▸ **INFORMATION PROVIDED**:
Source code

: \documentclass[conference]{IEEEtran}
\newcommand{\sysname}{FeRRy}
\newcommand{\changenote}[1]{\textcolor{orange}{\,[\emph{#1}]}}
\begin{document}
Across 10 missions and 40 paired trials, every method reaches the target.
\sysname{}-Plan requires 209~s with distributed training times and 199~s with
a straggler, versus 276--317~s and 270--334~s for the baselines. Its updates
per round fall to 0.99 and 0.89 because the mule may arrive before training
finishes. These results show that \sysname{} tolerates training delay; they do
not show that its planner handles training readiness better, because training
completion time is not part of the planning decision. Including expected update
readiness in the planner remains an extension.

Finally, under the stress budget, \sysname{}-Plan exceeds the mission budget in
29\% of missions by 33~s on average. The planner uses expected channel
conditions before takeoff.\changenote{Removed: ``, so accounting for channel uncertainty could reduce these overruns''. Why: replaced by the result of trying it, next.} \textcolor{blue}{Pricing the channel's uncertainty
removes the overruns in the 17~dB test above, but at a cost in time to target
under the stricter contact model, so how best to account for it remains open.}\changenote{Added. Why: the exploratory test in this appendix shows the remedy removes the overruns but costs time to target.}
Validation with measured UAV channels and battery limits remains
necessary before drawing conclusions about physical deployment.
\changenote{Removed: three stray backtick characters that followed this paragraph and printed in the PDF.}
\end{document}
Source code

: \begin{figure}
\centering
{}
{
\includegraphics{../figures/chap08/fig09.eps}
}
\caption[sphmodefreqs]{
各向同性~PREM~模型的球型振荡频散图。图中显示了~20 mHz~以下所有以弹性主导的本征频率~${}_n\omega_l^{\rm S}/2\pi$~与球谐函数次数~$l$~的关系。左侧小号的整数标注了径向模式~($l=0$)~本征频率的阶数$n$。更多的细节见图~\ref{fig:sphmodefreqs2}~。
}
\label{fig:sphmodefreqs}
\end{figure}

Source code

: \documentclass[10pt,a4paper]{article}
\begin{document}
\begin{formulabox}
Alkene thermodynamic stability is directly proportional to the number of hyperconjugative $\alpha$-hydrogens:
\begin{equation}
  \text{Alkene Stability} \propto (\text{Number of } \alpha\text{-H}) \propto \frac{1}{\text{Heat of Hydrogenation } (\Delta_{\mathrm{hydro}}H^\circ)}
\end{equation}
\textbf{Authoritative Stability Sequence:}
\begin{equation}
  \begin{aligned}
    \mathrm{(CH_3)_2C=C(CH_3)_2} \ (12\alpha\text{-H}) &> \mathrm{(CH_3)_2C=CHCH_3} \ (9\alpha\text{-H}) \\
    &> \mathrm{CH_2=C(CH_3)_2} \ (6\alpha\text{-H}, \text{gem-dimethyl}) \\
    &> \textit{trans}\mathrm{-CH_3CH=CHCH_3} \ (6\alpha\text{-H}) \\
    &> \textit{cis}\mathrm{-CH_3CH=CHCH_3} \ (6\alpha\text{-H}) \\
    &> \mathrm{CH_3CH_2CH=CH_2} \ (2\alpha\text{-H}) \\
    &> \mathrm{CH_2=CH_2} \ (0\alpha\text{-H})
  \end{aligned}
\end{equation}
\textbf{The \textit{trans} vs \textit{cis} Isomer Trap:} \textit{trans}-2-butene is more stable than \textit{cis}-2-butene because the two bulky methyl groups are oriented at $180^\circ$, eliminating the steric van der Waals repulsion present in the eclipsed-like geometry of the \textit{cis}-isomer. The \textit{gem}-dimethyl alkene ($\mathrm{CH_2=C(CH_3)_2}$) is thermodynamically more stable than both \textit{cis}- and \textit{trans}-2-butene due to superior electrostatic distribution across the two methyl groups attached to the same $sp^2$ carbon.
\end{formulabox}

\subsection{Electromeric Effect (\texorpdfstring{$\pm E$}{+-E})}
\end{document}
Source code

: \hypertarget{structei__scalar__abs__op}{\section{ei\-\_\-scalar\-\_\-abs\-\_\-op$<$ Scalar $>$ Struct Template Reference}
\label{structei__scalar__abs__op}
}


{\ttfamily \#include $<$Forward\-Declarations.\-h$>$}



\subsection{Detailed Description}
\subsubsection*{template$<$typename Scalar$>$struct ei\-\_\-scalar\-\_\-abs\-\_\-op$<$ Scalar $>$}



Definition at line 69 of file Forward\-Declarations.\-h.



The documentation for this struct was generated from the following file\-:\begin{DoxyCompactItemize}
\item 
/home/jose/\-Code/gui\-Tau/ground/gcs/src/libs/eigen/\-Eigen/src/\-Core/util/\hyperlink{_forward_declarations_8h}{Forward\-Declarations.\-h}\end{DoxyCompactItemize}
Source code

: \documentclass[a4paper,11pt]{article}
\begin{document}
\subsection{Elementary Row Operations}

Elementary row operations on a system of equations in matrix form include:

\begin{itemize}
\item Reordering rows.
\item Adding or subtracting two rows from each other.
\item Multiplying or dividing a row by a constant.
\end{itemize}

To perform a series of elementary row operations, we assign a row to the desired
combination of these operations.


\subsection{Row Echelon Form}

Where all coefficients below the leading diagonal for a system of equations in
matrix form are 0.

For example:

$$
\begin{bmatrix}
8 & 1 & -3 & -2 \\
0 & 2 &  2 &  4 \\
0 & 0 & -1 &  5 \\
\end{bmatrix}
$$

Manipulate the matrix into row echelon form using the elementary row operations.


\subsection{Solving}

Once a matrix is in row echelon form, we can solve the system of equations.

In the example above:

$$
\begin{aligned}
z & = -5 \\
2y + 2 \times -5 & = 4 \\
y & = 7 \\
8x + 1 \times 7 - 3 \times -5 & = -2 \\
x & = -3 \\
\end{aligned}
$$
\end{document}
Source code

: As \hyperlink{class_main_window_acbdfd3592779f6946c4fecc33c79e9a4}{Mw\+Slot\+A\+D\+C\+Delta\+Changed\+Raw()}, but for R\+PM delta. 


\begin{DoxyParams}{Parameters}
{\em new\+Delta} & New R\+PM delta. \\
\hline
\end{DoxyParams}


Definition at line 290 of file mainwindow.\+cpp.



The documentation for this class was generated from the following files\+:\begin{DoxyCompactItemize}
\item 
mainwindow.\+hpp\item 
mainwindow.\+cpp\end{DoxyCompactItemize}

▸ **WORK TO BE COMPLETED**:
Only the lines of the data holding the string "with" are wanted; copy each of them.

▸ **PROBLEM SOLUTION**:
\sysname{}-Plan requires 209~s with distributed training times and 199~s with
Validation with measured UAV channels and battery limits remains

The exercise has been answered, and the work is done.